De toename verhard afvoerend oppervlak door ontwikkeling sportcentrum Tolhuispark is 7400 m2. Benodigde bergingscompensatie op basis van een gescheiden rioolstelsel 9% ten opzichte van de toename van het verhard afvoerend oppervlak 666 m2. De minimaal benodigde wateroppervlak inclusief de toekomstige ontwikkeling van sportcentrum Tolhuispark is 4,66 ha. Aanwezig is 12,38 ha. Er is dus ruim voldoende oppervlaktewater aanwezig binnen het peilvak waarbinnen sportcentrum Tolhuispark gerealiseerd wordt.
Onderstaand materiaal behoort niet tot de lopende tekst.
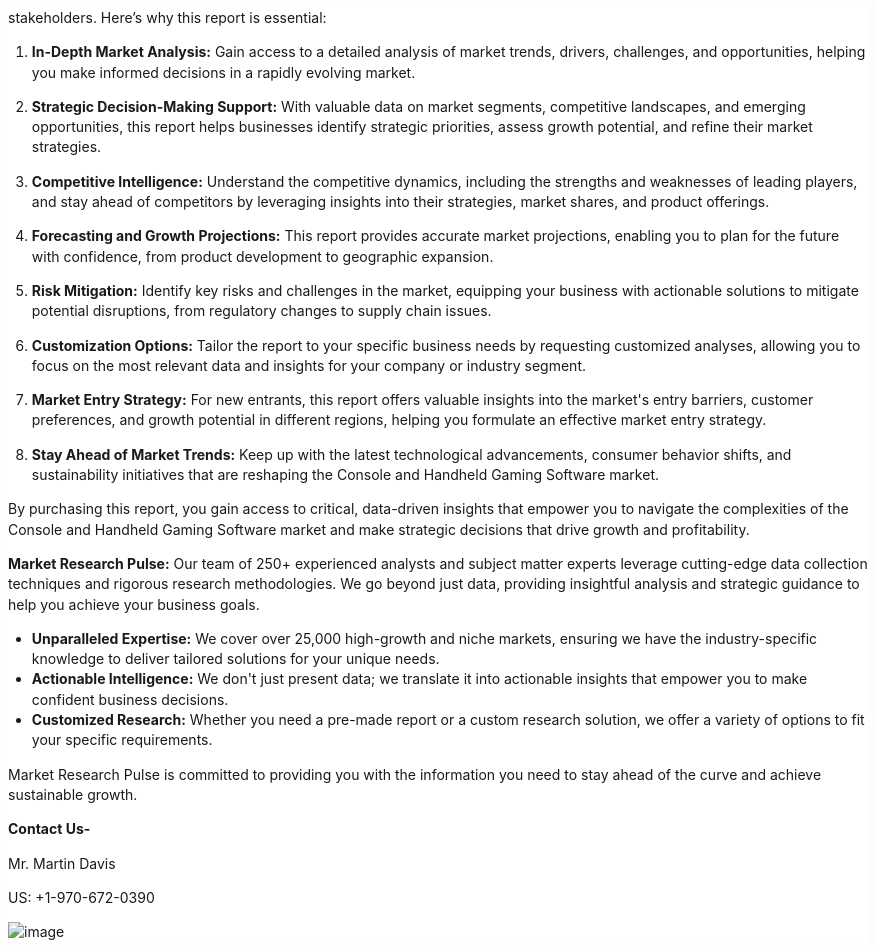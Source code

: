stakeholders. Here&rsquo;s why this report is essential:</p><ol><li><p><strong>In-Depth Market Analysis:</strong> Gain access to a detailed analysis of market trends, drivers, challenges, and opportunities, helping you make informed decisions in a rapidly evolving market.</p></li><li><p><strong>Strategic Decision-Making Support:</strong> With valuable data on market segments, competitive landscapes, and emerging opportunities, this report helps businesses identify strategic priorities, assess growth potential, and refine their market strategies.</p></li><li><p><strong>Competitive Intelligence:</strong> Understand the competitive dynamics, including the strengths and weaknesses of leading players, and stay ahead of competitors by leveraging insights into their strategies, market shares, and product offerings.</p></li><li><p><strong>Forecasting and Growth Projections:</strong> This report provides accurate market projections, enabling you to plan for the future with confidence, from product development to geographic expansion.</p></li><li><p><strong>Risk Mitigation:</strong> Identify key risks and challenges in the market, equipping your business with actionable solutions to mitigate potential disruptions, from regulatory changes to supply chain issues.</p></li><li><p><strong>Customization Options:</strong> Tailor the report to your specific business needs by requesting customized analyses, allowing you to focus on the most relevant data and insights for your company or industry segment.</p></li><li><p><strong>Market Entry Strategy:</strong> For new entrants, this report offers valuable insights into the market's entry barriers, customer preferences, and growth potential in different regions, helping you formulate an effective market entry strategy.</p></li><li><p><strong>Stay Ahead of Market Trends:</strong> Keep up with the latest technological advancements, consumer behavior shifts, and sustainability initiatives that are reshaping the Console and Handheld Gaming Software market.</p></li></ol><p>By purchasing this report, you gain access to critical, data-driven insights that empower you to navigate the complexities of the Console and Handheld Gaming Software market and make strategic decisions that drive growth and profitability.</p><p><strong>Market Research Pulse:</strong>&nbsp;Our team of 250+ experienced analysts and subject matter experts leverage cutting-edge data collection techniques and rigorous research methodologies. We go beyond just data, providing insightful analysis and strategic guidance to help you achieve your business goals.</p><ul><li><strong>Unparalleled Expertise:</strong>&nbsp;We cover over 25,000 high-growth and niche markets, ensuring we have the industry-specific knowledge to deliver tailored solutions for your unique needs.</li><li><strong>Actionable Intelligence:</strong>&nbsp;We don't just present data; we translate it into actionable insights that empower you to make confident business decisions.</li><li><strong>Customized Research:</strong>&nbsp;Whether you need a pre-made report or a custom research solution, we offer a variety of options to fit your specific requirements.</li></ul><p>Market Research Pulse is committed to providing you with the information you need to stay ahead of the curve and achieve sustainable growth.</p><p><strong>Contact Us-</strong></p><p>Mr. Martin Davis</p><p>US: +1-970-672-0390</p>
![image](https://github.com/user-attachments/assets/74222128-3903-43eb-8721-7fbd2670732f)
In perioden waarin het veel en lang regent, kan er door de realisatie van het extra verhard oppervlak wel wateroverlast ontstaan. Dit wordt zoveel mogelijk voorkomen door het hemelwater vertraagd af te laten stromen, door de toepassing van groene daken en/of waterbergende verharding. De infrastructuur wordt zo aangelegd dat het hemelwater kan afstromen naar het oppervlaktewater.

4.4 Bodem

Het uitgangspunt voor de bodem in het plangebied is, dat deze voldoende kwaliteit moet hebben. De kwaliteit moet zodanig zijn dat risico's voor de volksgezondheid bij het gebruik van het plangebied uitgesloten zijn. In het kader van de ruimtelijke procedure moeten verdachte locaties worden gesignaleerd. De locatie vormt geen verdachte locatie.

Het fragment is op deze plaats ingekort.